### DESCRIPTION OF THE TASK
Using the material below, copy every line where "tiempo" appears.

### MATERIAL TO PROCESS
==========

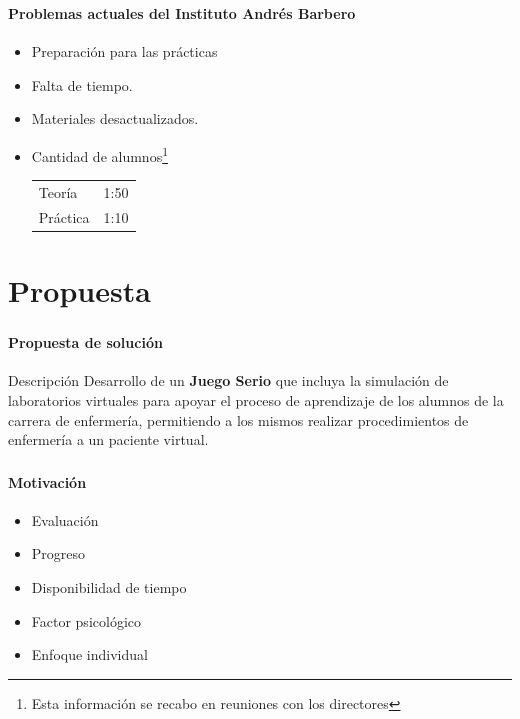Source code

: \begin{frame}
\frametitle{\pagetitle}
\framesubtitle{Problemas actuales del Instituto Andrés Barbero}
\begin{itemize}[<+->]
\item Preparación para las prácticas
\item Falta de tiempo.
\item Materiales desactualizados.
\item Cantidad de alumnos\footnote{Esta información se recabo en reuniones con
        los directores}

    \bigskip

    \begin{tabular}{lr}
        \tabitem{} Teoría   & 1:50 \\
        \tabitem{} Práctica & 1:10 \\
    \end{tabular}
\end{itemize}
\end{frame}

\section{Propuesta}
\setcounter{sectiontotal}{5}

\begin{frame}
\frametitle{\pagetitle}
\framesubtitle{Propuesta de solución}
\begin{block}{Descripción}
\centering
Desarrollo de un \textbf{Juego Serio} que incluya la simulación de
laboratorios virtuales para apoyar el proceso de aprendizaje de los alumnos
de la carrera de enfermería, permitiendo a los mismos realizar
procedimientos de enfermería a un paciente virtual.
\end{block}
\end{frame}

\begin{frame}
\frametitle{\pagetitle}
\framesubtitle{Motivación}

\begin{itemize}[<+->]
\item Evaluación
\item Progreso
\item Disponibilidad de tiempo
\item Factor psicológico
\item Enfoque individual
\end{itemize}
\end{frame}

==========

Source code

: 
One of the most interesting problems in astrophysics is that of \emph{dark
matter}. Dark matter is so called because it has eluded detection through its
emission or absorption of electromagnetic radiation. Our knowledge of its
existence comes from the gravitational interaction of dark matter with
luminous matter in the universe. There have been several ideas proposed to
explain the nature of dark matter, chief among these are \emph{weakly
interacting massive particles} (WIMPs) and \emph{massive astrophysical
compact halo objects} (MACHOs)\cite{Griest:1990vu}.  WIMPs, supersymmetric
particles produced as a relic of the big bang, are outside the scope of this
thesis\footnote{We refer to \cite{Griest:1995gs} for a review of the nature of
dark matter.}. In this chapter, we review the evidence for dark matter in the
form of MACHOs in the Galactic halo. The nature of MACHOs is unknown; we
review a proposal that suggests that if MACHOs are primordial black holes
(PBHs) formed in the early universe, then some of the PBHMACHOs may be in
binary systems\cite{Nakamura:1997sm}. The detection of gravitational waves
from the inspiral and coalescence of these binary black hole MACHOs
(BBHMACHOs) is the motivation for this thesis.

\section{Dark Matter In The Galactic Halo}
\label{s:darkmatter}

==========

### WRITTEN RESPONSE
\item Falta de tiempo.
\item Disponibilidad de tiempo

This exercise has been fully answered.